RubyのブロックとProcと、ときどきlambda

Rubyはほぼ全てがオブジェクトである。

ブロック

ブロックとは、
{}もしくはdo...endで定義するもののこと。
ブロックを定義できるのはメソッドを呼び出すときだけ。
メソッドに渡されたブロックはyieldで呼び出される。

def method(a,  b)
    a + yield(a,  b)
end

method(1,  2) { |x,  y|  (x  +  y)  *  3  } #=>  10

hogeメソッドではyieldによってブロックが呼び出されて、aの値(1) + {}ブロック内の値(9) が行われて結果として10が返ってきます。

proc

Rubyの標準ライブラリにはProcクラスが用意されています。
Procクラスとは、
ブロックをオブジェクト化したもの
Proc.newにブロックを渡すことでオブジェクトにできる。
Proc#callで呼び出すことができる。

def method
    hoge = Proc.new{ p "hoge" }
    hoge.call
end
method   #=> hoge


Proc#callで引数を渡すこともできます。
{|a, b, c|}の形で渡します。

def method
    hoge = Proc.new{ |a| p a * 2 }
    hoge.call(2)
end

method  #=> 4


注意:
Rubyではほぼ全てがオブジェクトですが、ブロックはオブジェクトではありません。
ブロックをオブジェクトにするのがProcクラスです。


実はRubyでは、ブロックをオブジェクトに変換するために2つカーネルメソッドが存在しています。
それがlambdaです。
lambdaはProcのインスタンスを生成する手段の一つという位置付けです。
Procとlambdaには微妙な違いが存在しますが、基本的には自分の好きな方を使えば良いとされています。

lambda

lambda{}でブロックオブジェクトを生成します。
呼び出しはProcと同じでcallです。

deth = lambda{ |a| a + 1 }
deth.class   #=> Proc
dec.call(2)  #=> 3


また、lambdaは「矢印ラムダ」演算子でlambdaを生成することもできます。

矢印に注目してください。

t = ->(x) { x + 1 }

これは、

t = lambda { |x| x + 1 }

と同じ意味になります。
{ |x| }
カッコ内でのxはプロックパラメータと呼ばれています。

Procとlambdaの違い

ブロックをオブジェクトにする方法を紹介しました。
lambdaで生成した場合でもオブジェクトはProcクラスでした。
ここで注意しておきたいのが、lambdaで作ったProcオブジェクトと、Proc.newで作られたものは違うということ。
この2つの違いは微妙なところです。
procがlambdaかどうかは、Proc#lambda? メソッドで確認することができます。

procとlambdaの違いはややこしいです。

returnの動きが違う。

lambdaとProcでは、returnとbreak キーワードの評価が違います。

Proc

def method
  a = Proc.new { return p "ikuzo" }
  result = a.call
  p "kitazo"
end

#=> ikuzo

lambda

def method
  b = lambda { return p "yaruze" }
  b.call
  p "yataze"
end

method

#=> yaruze  yataze

Procとlambdaの違いを上に示しました。
1つめの違いは、return と breakの評価が違うことです。
Procとlambdaの出力を見ると、Procではikuzoまでが評価されて、kitazoの処理が評価されていません。
しかし、lambdaの場合 yaruze の 次に yataze の処理が評価されています。

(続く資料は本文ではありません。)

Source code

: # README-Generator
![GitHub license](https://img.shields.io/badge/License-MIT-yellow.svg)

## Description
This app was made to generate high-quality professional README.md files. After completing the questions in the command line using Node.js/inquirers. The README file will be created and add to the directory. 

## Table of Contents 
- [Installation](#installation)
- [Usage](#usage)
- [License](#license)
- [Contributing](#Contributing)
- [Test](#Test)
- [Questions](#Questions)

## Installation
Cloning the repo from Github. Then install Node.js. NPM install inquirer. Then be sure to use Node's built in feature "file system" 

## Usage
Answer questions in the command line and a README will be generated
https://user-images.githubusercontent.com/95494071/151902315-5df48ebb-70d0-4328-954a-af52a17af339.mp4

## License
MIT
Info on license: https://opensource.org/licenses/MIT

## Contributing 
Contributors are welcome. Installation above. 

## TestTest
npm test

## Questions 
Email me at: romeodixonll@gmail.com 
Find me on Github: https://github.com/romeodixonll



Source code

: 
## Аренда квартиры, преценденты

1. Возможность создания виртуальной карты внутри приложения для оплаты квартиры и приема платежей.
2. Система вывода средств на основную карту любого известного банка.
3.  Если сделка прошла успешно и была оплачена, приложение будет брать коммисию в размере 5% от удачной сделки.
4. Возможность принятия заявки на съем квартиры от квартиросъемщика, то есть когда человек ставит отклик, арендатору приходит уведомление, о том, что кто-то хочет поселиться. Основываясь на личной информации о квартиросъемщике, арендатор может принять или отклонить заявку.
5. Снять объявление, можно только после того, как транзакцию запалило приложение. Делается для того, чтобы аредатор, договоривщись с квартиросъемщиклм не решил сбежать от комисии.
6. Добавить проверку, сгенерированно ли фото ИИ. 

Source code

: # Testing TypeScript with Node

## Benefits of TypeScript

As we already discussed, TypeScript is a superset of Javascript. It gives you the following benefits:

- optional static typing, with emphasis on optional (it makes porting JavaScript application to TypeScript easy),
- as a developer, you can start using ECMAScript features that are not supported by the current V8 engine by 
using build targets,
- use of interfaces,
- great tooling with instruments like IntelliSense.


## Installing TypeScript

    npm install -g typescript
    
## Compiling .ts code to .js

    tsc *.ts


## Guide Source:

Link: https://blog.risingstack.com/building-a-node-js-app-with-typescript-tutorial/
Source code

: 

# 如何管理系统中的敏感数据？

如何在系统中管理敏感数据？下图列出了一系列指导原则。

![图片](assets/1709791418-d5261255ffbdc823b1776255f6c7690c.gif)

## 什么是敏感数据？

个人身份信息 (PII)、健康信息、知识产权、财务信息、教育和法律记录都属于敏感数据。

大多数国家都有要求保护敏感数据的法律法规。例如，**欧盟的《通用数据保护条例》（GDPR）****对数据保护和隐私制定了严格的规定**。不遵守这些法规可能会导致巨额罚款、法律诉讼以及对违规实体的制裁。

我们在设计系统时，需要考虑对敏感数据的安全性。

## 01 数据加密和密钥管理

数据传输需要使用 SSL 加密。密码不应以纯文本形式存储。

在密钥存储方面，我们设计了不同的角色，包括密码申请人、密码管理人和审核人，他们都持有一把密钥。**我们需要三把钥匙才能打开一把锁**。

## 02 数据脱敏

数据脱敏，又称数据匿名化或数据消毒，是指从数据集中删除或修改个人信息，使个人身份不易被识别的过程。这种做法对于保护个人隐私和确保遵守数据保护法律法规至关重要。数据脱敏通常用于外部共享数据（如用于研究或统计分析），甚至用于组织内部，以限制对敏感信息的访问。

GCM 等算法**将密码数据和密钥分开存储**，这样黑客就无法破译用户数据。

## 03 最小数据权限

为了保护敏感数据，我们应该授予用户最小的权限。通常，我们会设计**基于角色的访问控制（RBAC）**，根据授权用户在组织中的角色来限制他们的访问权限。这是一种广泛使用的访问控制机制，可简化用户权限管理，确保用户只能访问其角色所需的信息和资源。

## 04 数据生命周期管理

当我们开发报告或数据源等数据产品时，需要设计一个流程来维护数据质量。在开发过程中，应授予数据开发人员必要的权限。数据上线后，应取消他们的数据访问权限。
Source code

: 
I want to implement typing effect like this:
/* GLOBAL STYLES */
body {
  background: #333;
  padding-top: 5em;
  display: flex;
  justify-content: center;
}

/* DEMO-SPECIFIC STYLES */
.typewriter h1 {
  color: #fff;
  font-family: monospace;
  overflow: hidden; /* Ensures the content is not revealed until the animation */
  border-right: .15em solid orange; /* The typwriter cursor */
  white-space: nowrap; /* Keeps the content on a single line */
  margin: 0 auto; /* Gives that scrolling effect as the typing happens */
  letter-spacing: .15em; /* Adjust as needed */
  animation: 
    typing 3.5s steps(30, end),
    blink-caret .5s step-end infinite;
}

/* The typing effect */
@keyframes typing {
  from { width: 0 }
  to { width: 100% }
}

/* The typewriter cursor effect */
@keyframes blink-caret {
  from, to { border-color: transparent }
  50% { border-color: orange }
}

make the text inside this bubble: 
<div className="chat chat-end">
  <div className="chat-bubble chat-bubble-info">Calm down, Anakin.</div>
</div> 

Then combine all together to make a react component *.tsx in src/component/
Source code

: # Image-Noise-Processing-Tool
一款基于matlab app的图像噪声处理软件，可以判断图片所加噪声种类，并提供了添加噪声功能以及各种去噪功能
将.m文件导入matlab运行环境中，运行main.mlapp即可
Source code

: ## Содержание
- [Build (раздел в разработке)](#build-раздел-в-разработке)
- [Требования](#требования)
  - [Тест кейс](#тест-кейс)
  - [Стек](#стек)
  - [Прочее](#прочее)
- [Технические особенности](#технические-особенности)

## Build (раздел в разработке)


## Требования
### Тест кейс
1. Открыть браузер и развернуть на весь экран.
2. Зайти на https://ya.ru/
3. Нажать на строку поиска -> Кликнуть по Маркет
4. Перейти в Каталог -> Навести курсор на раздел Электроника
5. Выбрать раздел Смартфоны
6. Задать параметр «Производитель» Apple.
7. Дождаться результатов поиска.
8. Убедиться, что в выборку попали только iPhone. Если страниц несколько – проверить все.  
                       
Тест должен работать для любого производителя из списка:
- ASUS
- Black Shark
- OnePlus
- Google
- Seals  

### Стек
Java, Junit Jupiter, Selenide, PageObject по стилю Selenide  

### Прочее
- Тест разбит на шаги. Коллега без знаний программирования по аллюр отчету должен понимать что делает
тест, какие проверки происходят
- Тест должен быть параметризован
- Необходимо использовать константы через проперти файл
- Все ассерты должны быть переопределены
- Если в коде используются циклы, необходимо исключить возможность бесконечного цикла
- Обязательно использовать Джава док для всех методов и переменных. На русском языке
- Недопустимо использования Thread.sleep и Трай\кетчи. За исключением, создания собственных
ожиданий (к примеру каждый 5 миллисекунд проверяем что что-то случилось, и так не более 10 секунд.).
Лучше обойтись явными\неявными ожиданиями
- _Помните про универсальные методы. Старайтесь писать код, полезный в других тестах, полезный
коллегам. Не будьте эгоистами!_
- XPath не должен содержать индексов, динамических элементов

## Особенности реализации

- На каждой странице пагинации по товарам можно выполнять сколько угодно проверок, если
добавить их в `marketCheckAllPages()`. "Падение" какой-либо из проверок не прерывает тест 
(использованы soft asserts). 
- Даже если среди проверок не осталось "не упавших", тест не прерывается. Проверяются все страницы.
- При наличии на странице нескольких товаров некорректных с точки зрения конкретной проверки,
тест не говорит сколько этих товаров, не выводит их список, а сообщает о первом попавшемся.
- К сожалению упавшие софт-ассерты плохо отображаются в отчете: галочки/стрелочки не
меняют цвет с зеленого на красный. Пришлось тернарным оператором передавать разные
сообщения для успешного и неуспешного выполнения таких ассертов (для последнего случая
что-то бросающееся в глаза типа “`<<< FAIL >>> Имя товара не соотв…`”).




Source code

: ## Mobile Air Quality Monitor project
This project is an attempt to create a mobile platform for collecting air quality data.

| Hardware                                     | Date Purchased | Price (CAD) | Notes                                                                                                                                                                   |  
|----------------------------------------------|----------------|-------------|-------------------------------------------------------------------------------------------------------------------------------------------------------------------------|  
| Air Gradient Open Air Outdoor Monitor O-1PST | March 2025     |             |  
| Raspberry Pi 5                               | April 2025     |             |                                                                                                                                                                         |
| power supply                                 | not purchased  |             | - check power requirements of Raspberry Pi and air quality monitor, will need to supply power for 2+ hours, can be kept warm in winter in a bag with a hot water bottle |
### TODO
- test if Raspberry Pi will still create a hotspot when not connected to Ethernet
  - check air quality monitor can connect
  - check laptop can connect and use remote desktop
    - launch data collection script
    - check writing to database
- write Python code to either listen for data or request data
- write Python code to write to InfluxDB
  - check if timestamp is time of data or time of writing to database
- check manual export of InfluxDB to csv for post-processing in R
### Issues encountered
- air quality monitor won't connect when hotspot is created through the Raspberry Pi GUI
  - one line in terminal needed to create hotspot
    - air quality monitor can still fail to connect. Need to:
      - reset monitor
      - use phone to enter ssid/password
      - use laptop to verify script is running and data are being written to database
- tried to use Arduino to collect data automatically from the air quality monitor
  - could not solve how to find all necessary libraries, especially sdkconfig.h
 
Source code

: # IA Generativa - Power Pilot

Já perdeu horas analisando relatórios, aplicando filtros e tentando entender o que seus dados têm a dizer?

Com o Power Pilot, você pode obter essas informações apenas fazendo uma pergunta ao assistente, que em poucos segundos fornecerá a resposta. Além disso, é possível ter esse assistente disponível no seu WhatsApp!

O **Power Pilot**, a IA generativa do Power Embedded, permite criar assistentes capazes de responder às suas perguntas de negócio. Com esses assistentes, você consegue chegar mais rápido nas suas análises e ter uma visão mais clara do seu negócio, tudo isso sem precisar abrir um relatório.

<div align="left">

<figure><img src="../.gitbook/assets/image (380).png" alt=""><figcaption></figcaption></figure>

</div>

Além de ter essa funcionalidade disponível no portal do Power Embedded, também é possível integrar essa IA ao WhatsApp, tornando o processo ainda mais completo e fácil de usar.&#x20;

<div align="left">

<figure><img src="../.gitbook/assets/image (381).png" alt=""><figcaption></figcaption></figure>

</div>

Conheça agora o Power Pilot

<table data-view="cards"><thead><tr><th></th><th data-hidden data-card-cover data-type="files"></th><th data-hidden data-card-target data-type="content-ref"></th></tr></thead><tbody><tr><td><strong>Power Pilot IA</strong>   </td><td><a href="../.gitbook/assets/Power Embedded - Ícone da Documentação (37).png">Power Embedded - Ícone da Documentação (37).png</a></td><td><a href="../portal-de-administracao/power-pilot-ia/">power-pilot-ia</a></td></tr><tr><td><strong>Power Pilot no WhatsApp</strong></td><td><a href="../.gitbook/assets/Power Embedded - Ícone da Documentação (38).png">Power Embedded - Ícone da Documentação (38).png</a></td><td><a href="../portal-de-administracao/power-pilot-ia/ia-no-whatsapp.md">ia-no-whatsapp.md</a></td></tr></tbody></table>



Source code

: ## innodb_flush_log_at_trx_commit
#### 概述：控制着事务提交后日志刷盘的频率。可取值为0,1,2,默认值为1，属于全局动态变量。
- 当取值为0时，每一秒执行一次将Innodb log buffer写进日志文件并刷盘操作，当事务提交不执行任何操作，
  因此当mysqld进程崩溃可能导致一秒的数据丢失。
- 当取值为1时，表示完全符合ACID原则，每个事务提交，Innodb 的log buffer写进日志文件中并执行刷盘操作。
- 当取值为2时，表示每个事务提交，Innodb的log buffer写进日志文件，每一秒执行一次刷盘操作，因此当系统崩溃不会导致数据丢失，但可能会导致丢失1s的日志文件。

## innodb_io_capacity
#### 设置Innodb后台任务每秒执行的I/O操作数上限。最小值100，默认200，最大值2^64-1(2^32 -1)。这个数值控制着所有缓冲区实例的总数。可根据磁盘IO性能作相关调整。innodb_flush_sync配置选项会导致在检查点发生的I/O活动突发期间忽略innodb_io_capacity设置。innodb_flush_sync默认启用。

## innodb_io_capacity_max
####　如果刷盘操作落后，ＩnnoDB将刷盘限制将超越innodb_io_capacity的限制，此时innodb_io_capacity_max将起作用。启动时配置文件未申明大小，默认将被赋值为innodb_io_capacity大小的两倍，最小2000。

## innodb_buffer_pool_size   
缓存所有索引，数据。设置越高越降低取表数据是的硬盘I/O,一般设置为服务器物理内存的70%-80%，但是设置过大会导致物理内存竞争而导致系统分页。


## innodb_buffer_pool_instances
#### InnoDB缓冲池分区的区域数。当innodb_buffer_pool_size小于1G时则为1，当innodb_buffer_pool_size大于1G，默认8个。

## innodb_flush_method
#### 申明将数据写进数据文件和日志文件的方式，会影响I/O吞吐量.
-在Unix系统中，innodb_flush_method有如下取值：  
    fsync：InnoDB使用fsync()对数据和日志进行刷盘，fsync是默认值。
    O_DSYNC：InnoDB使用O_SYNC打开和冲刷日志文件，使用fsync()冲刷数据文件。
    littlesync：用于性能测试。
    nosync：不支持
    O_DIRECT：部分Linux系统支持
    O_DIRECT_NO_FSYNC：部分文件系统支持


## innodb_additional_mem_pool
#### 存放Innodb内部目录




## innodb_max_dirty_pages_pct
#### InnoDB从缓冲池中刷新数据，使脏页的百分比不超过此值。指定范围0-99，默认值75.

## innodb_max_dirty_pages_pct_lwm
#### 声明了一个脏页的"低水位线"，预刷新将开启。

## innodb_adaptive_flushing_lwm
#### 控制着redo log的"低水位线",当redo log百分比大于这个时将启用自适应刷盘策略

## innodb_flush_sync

Procの場合はcallメソッド以下は評価されません。
lambdaの場合はcallメソッド以下も評価されます。

項数の違い

2つめの違いは、Procとlambdaでは引数のチェック方法が違います。

Proc

p = Proc.new { |a, b, c| p "#{a}, #{b}, #{c} }
p.call(2, 3)  #=> 2,3,nil

Procでは引数がたりないところはnilを返してくれます。

lambda

lambda = lambda { |a, b, c| p "#{a}, #{b}, #{c} }
lambda.call(2, 3)
#=>  ArgumentError: wrong number of arguments (given 2, expected 3)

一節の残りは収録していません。